The organization has since grown to become Pittsburgh’s largest software community. Its coworking space opened in East Liberty in January, and the organization has membership of more than 3,000 people, according to Reese. Hundreds of people come to Code & Supply monthly meetups, and the org has conducted three conferences and is planning more.
The goal with everything Code & Supply does, including a scholarship fund — more on that later — is different than the traditional economic development entity, Reese said: It’s not about connecting the companies in software, but rather about providing connections for the people doing the work.
The 2016 Abstractions conference drew software professionals from all over the world — many of them big names in the field, such as Larry Wall, who invented the Perl programming language; Richard Stallman, founder of the Free Software Foundation and creator of GNU; and Raffi Krikorian, formerly of Twitter and Uber — which was one of Reese’s goals when he first started hosting Code & Supply’s meetups.
“I wanted it to not just focus on one narrow thing, but have something for everyone, to make it so good that people felt like they had to come,” he said.
Software engineer Colin Dean, who has been with Code & Supply from the beginning as its biz developer, said the team has learned from the community as it’s grown.

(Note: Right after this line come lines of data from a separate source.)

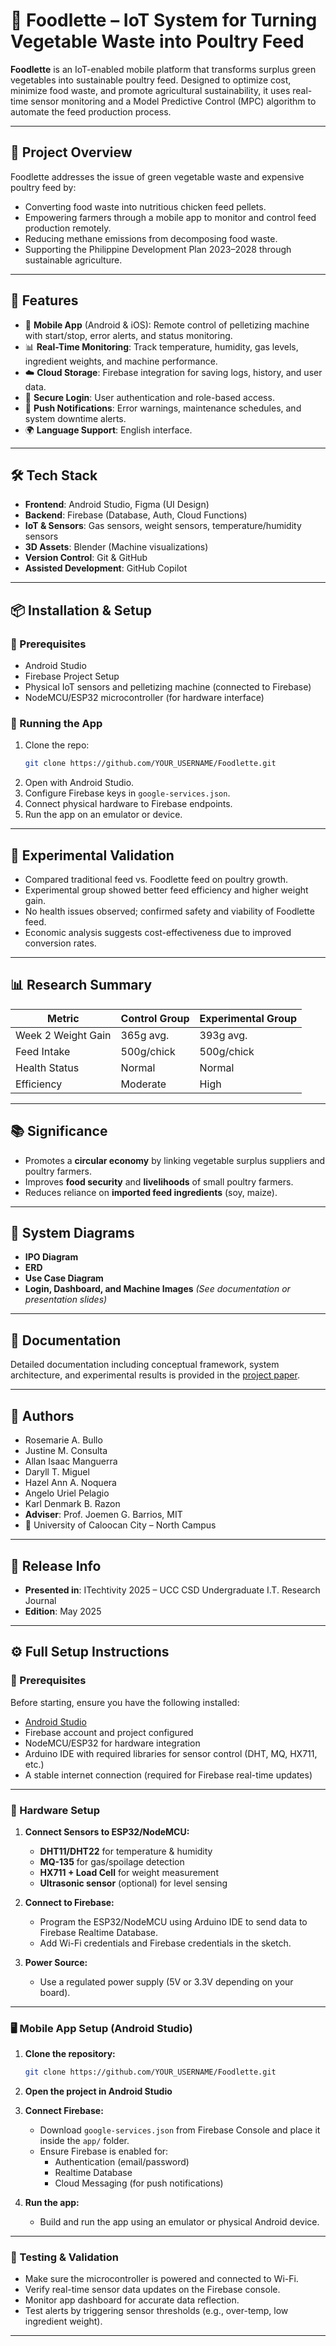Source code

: 
# 🐔 Foodlette – IoT System for Turning Vegetable Waste into Poultry Feed

**Foodlette** is an IoT-enabled mobile platform that transforms surplus green vegetables into sustainable poultry feed. Designed to optimize cost, minimize food waste, and promote agricultural sustainability, it uses real-time sensor monitoring and a Model Predictive Control (MPC) algorithm to automate the feed production process.

---

## 🌿 Project Overview

Foodlette addresses the issue of green vegetable waste and expensive poultry feed by:

- Converting food waste into nutritious chicken feed pellets.
- Empowering farmers through a mobile app to monitor and control feed production remotely.
- Reducing methane emissions from decomposing food waste.
- Supporting the Philippine Development Plan 2023–2028 through sustainable agriculture.

---

## 🚀 Features

- 📱 **Mobile App** (Android & iOS): Remote control of pelletizing machine with start/stop, error alerts, and status monitoring.
- 📊 **Real-Time Monitoring**: Track temperature, humidity, gas levels, ingredient weights, and machine performance.
- ☁️ **Cloud Storage**: Firebase integration for saving logs, history, and user data.
- 🔐 **Secure Login**: User authentication and role-based access.
- 🔔 **Push Notifications**: Error warnings, maintenance schedules, and system downtime alerts.
- 🌍 **Language Support**: English interface.

---

## 🛠️ Tech Stack

- **Frontend**: Android Studio, Figma (UI Design)
- **Backend**: Firebase (Database, Auth, Cloud Functions)
- **IoT & Sensors**: Gas sensors, weight sensors, temperature/humidity sensors
- **3D Assets**: Blender (Machine visualizations)
- **Version Control**: Git & GitHub
- **Assisted Development**: GitHub Copilot

---

## 📦 Installation & Setup

### 🔧 Prerequisites

- Android Studio
- Firebase Project Setup
- Physical IoT sensors and pelletizing machine (connected to Firebase)
- NodeMCU/ESP32 microcontroller (for hardware interface)

### 📱 Running the App

1. Clone the repo:
   ```bash
   git clone https://github.com/YOUR_USERNAME/Foodlette.git
   ```
2. Open with Android Studio.
3. Configure Firebase keys in `google-services.json`.
4. Connect physical hardware to Firebase endpoints.
5. Run the app on an emulator or device.

---

## 🧪 Experimental Validation

- Compared traditional feed vs. Foodlette feed on poultry growth.
- Experimental group showed better feed efficiency and higher weight gain.
- No health issues observed; confirmed safety and viability of Foodlette feed.
- Economic analysis suggests cost-effectiveness due to improved conversion rates.

---

## 📊 Research Summary

| Metric             | Control Group | Experimental Group |
|--------------------|---------------|--------------------|
| Week 2 Weight Gain | 365g avg.     | 393g avg.          |
| Feed Intake        | 500g/chick    | 500g/chick         |
| Health Status      | Normal        | Normal             |
| Efficiency         | Moderate      | High               |

---

## 📚 Significance

- Promotes a **circular economy** by linking vegetable surplus suppliers and poultry farmers.
- Improves **food security** and **livelihoods** of small poultry farmers.
- Reduces reliance on **imported feed ingredients** (soy, maize).

---

## 📐 System Diagrams

- **IPO Diagram**
- **ERD**
- **Use Case Diagram**
- **Login, Dashboard, and Machine Images** *(See documentation or presentation slides)*

---

## 📄 Documentation

Detailed documentation including conceptual framework, system architecture, and experimental results is provided in the [project paper](./Copy%20of%20Format.docx).

---

## 👥 Authors

- Rosemarie A. Bullo  
- Justine M. Consulta  
- Allan Isaac Manguerra  
- Daryll T. Miguel  
- Hazel Ann A. Noquera  
- Angelo Uriel Pelagio  
- Karl Denmark B. Razon  
- **Adviser**: Prof. Joemen G. Barrios, MIT  
- 🏫 University of Caloocan City – North Campus

---

## 📅 Release Info

- **Presented in**: ITechtivity 2025 – UCC CSD Undergraduate I.T. Research Journal  
- **Edition**: May 2025

---

## ⚙️ Full Setup Instructions

### 🔧 Prerequisites

Before starting, ensure you have the following installed:

- [Android Studio](https://developer.android.com/studio)
- Firebase account and project configured
- NodeMCU/ESP32 for hardware integration
- Arduino IDE with required libraries for sensor control (DHT, MQ, HX711, etc.)
- A stable internet connection (required for Firebase real-time updates)

---

### 🧰 Hardware Setup

1. **Connect Sensors to ESP32/NodeMCU:**
   - **DHT11/DHT22** for temperature & humidity
   - **MQ-135** for gas/spoilage detection
   - **HX711 + Load Cell** for weight measurement
   - **Ultrasonic sensor** (optional) for level sensing

2. **Connect to Firebase:**
   - Program the ESP32/NodeMCU using Arduino IDE to send data to Firebase Realtime Database.
   - Add Wi-Fi credentials and Firebase credentials in the sketch.

3. **Power Source:**
   - Use a regulated power supply (5V or 3.3V depending on your board).

---

### 🖥️ Mobile App Setup (Android Studio)

1. **Clone the repository:**
   ```bash
   git clone https://github.com/YOUR_USERNAME/Foodlette.git
   ```

2. **Open the project in Android Studio**

3. **Connect Firebase:**
   - Download `google-services.json` from Firebase Console and place it inside the `app/` folder.
   - Ensure Firebase is enabled for:
     - Authentication (email/password)
     - Realtime Database
     - Cloud Messaging (for push notifications)

4. **Run the app:**
   - Build and run the app using an emulator or physical Android device.

---

### 🧪 Testing & Validation

- Make sure the microcontroller is powered and connected to Wi-Fi.
- Verify real-time sensor data updates on the Firebase console.
- Monitor app dashboard for accurate data reflection.
- Test alerts by triggering sensor thresholds (e.g., over-temp, low ingredient weight).

---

“We’ve tried to do things that are more broadly appealing, not labeled ‘intro’ or ‘advanced,’ because often the discussion in a session is driven by whoever shows up to participate,” Dean said.
Code & Supply has another Abstractions slated for 2019, and last month conducted a smaller conference, Heartifacts, of about 100 people with the focus on mental health issues in tech.
Reese said that for him, the size of a conference isn’t the only benchmark of whether it was successful.
“I have thank-you letters from people who came to Abstractions that say ‘I got a new job and it changed my life forever because of attending the conference.’ Those are the best stories: getting two people to meet and go on to create something good,” he said. “I think the success comes through the stories of people who attended, and how their lives were changed in some way.”
At least one person who attended the first Abstractions gave back to Code & Supply in a very concrete way.
For that first conference, Dean estimated the organization spent about $25,000 on scholarships to bring people from three countries to the event. “A few were speakers, but many were just people who needed some help to attend,” he said.
An Abstractions attendee who got a new job with a large signing bonus as a result of a connection he made at the conference came to Dean and Reese with a proposal.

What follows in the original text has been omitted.